If you'll allow me, I'd like to get on that line for a bit, because I think I could come up with a few local quejas myself. So, Mr. 616-45-19, here's what I'd say:
- Ay this desert climate! Days after arriving into the high Chihuahuan desert my fingertips began to wrinkle and haven't unfolded since. Have you ever gotten Super-Glue on your fingertips by accident and for a while you can't feel anything right? Yeah, that's what it's like all the time for me. And yes, I use lotion. I use Norwegian Sailor hand cream. I use Working Hands stuff that only diesel mechanics need. I slather my hands in bag balm every night before turning off the light. (Naw, cat hair doesn't stick to bag balm...). NOTHING HELPS. My hands re-plump slightly overnight, but as soon as they feel this dang desert dryness and hard water in the morning, it's Prune City all over again.
- Which brings me to the hard water. Water should not leave stains on surfaces, it's water after all, right? It's supposed to CLEAN things, not mark them. White high-tide lines mark all our sinks, shower doors, stainless steel stove top and tub tiles. And have you seen my flat, dull, dried-out hair? My god! And it makes some salty tea! Geez.

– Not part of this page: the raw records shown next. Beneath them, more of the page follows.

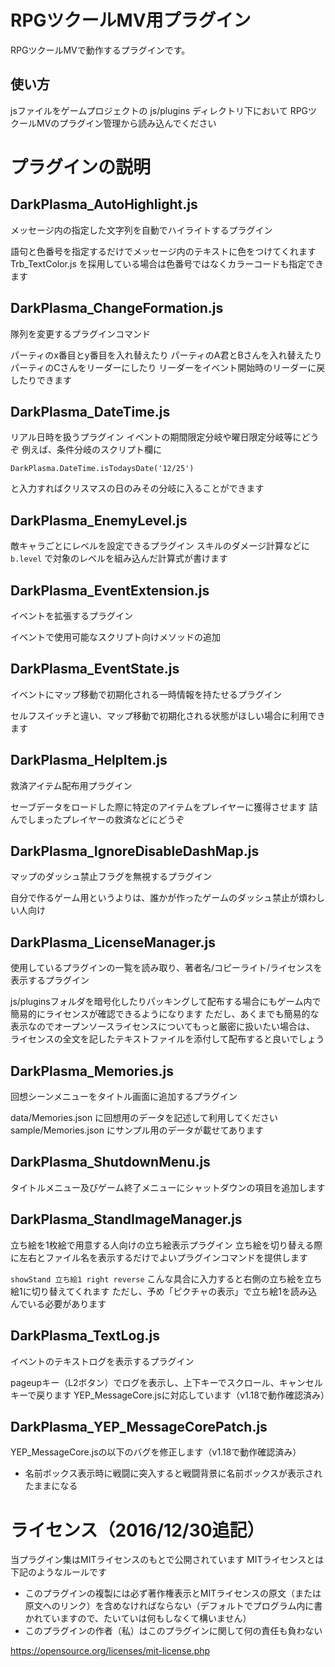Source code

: # RPGツクールMV用プラグイン

RPGツクールMVで動作するプラグインです。

## 使い方

jsファイルをゲームプロジェクトの js/plugins ディレクトリ下において
RPGツクールMVのプラグイン管理から読み込んでください

# プラグインの説明

## DarkPlasma_AutoHighlight.js

メッセージ内の指定した文字列を自動でハイライトするプラグイン

語句と色番号を指定するだけでメッセージ内のテキストに色をつけてくれます
Trb_TextColor.js を採用している場合は色番号ではなくカラーコードも指定できます

## DarkPlasma_ChangeFormation.js

隊列を変更するプラグインコマンド

パーティのx番目とy番目を入れ替えたり
パーティのA君とBさんを入れ替えたり
パーティのCさんをリーダーにしたり
リーダーをイベント開始時のリーダーに戻したりできます

## DarkPlasma_DateTime.js

リアル日時を扱うプラグイン
イベントの期間限定分岐や曜日限定分岐等にどうぞ
例えば、条件分岐のスクリプト欄に

`DarkPlasma.DateTime.isTodaysDate('12/25')`

と入力すればクリスマスの日のみその分岐に入ることができます

## DarkPlasma_EnemyLevel.js

敵キャラごとにレベルを設定できるプラグイン
スキルのダメージ計算などに `b.level` で対象のレベルを組み込んだ計算式が書けます

## DarkPlasma_EventExtension.js

イベントを拡張するプラグイン

イベントで使用可能なスクリプト向けメソッドの追加

## DarkPlasma_EventState.js

イベントにマップ移動で初期化される一時情報を持たせるプラグイン

セルフスイッチと違い、マップ移動で初期化される状態がほしい場合に利用できます

## DarkPlasma_HelpItem.js

救済アイテム配布用プラグイン

セーブデータをロードした際に特定のアイテムをプレイヤーに獲得させます
詰んでしまったプレイヤーの救済などにどうぞ

## DarkPlasma_IgnoreDisableDashMap.js

マップのダッシュ禁止フラグを無視するプラグイン

自分で作るゲーム用というよりは、誰かが作ったゲームのダッシュ禁止が煩わしい人向け

## DarkPlasma_LicenseManager.js

使用しているプラグインの一覧を読み取り、著者名/コピーライト/ライセンスを表示するプラグイン

js/pluginsフォルダを暗号化したりパッキングして配布する場合にもゲーム内で簡易的にライセンスが確認できるようになります
ただし、あくまでも簡易的な表示なのでオープンソースライセンスについてもっと厳密に扱いたい場合は、
ライセンスの全文を記したテキストファイルを添付して配布すると良いでしょう

## DarkPlasma_Memories.js

回想シーンメニューをタイトル画面に追加するプラグイン

data/Memories.json に回想用のデータを記述して利用してください
sample/Memories.json にサンプル用のデータが載せてあります

## DarkPlasma_ShutdownMenu.js

タイトルメニュー及びゲーム終了メニューにシャットダウンの項目を追加します

## DarkPlasma_StandImageManager.js

立ち絵を1枚絵で用意する人向けの立ち絵表示プラグイン
立ち絵を切り替える際に左右とファイル名を表示するだけでよいプラグインコマンドを提供します

`showStand 立ち絵1 right reverse`
こんな具合に入力すると右側の立ち絵を立ち絵1に切り替えてくれます
ただし、予め「ピクチャの表示」で立ち絵1を読み込んでいる必要があります

## DarkPlasma_TextLog.js

イベントのテキストログを表示するプラグイン

pageupキー（L2ボタン）でログを表示し、上下キーでスクロール、キャンセルキーで戻ります
YEP_MessageCore.jsに対応しています（v1.18で動作確認済み）

## DarkPlasma_YEP_MessageCorePatch.js

YEP_MessageCore.jsの以下のバグを修正します（v1.18で動作確認済み）

- 名前ボックス表示時に戦闘に突入すると戦闘背景に名前ボックスが表示されたままになる

# ライセンス（2016/12/30追記）

当プラグイン集はMITライセンスのもとで公開されています
MITライセンスとは下記のようなルールです

* このプラグインの複製には必ず著作権表示とMITライセンスの原文（または原文へのリンク）を含めなければならない（デフォルトでプログラム内に書かれていますので、たいていは何もしなくて構いません）
* このプラグインの作者（私）はこのプラグインに関して何の責任も負わない

https://opensource.org/licenses/mit-license.php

- Can I talk about the roads now? I mean the actual surface of the roads, not the drivers or city layout. The combination of constant sun and high temps, lack of rain, dust, motor oil and tire rubber has burnished the Juarez streets to a high sheen akin to glazing a ceramic tile. Because of this shiny smooth surface, the car tires squeal at every move. Going from 20 to 6 mph to carefully turn into your driveway? SQUEEEAAALLLL! Making a U-turn at 12 mph? That'll sound like a bank robber getaway car, for sure. And it's not only the sound, it's also the glare that comes up off the streets, obliterating any lane lines. For some reason, the El Paso streets don't squeak and shine like this. There must be some secret ingredient in the paving materials here that cause even the softest of new tennis shoes to squeak-squeak-squeak as one walks down the road.
- Spiders and roaches and scorpions - Oh My! So far, we haven't seen a scorpion in the house or yard yet (sound of hearty knocking on wooden dinner table in background), but pretty much all of our coworkers have. One, in fact, took a picture of the nastiest, scariest looking thing. This isn't his actual picture, but it looked just like this. Yeah, it was dark black and looked like it could surely could drop a cow with a single sting. Actually, my coworker later learned that this was the harmless type that ate other bad bugs in the yard, but my goodness, would you have waited around to find out if it were friend or foe? Not me.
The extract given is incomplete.